Bridging CLIP and StyleGAN through Latent Alignment for Image Editing
This work addresses the challenge of efficient and diverse text-driven image editing for users in computer vision and graphics, representing an incremental improvement over previous methods that required test-time optimization or limited manipulation directions.
The paper tackles the problem of text-driven image manipulation by bridging CLIP and StyleGAN through latent alignment to achieve inference-time optimization-free diverse manipulation direction mining, resulting in improved performance in tasks like GAN inversion, text-to-image generation, and image manipulation as demonstrated through qualitative and quantitative comparisons.

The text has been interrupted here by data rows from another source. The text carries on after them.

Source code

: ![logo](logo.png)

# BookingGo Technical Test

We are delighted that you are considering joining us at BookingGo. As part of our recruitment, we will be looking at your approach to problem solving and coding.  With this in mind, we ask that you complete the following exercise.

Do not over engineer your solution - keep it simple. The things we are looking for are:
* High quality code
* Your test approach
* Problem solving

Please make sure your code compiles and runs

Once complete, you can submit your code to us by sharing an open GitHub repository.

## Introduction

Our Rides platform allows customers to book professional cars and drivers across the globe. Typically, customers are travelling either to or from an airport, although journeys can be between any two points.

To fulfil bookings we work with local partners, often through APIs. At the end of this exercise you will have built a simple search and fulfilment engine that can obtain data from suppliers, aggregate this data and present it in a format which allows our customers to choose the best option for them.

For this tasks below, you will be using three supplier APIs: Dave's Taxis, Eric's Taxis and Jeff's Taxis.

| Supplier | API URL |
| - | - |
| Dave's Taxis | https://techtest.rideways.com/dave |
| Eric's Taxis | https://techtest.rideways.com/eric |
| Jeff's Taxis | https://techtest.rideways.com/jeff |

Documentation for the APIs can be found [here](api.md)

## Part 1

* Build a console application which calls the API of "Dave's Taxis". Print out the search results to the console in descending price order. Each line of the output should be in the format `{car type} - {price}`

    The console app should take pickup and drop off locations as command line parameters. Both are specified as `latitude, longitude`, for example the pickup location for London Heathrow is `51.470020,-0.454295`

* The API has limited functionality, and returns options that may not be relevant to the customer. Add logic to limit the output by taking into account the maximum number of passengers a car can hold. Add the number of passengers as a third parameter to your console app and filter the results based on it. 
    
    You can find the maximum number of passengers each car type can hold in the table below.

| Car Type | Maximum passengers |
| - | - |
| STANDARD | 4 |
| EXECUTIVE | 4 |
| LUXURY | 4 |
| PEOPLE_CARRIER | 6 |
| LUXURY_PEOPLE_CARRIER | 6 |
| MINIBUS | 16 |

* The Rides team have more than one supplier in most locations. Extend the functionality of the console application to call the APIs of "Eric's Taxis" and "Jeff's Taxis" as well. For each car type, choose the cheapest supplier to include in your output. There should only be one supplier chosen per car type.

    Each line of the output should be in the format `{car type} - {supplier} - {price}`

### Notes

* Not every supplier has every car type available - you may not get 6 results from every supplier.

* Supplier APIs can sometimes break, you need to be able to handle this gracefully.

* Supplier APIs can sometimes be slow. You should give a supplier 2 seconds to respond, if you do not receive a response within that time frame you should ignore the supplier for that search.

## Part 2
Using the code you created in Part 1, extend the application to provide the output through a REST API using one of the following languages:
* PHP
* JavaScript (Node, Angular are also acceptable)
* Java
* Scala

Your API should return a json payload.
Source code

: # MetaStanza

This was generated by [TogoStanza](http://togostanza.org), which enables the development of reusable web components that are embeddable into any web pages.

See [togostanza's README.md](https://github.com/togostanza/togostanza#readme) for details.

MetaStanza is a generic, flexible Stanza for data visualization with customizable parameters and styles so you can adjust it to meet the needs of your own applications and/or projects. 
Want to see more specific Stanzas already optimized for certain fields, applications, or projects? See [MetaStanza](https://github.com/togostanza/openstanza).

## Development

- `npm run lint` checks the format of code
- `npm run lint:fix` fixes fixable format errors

Text-driven image manipulation is developed since the vision-language model (CLIP) has been proposed. Previous work has adopted CLIP to design a text-image consistency-based objective to address this issue. However, these methods require either test-time optimization or image feature cluster analysis for single-mode manipulation direction. In this paper, we manage to achieve inference-time optimization-free diverse manipulation direction mining by bridging CLIP and StyleGAN through Latent Alignment (CSLA). More specifically, our efforts consist of three parts: 1) a data-free training strategy to train latent mappers to bridge the latent space of CLIP and StyleGAN; 2) for more precise mapping, temporal relative consistency is proposed to address the knowledge distribution bias problem among different latent spaces; 3) to refine the mapped latent in s space, adaptive style mixing is also proposed. With this mapping scheme, we can achieve GAN inversion, text-to-image generation and text-driven image manipulation. Qualitative and quantitative comparisons are made to demonstrate the effectiveness of our method.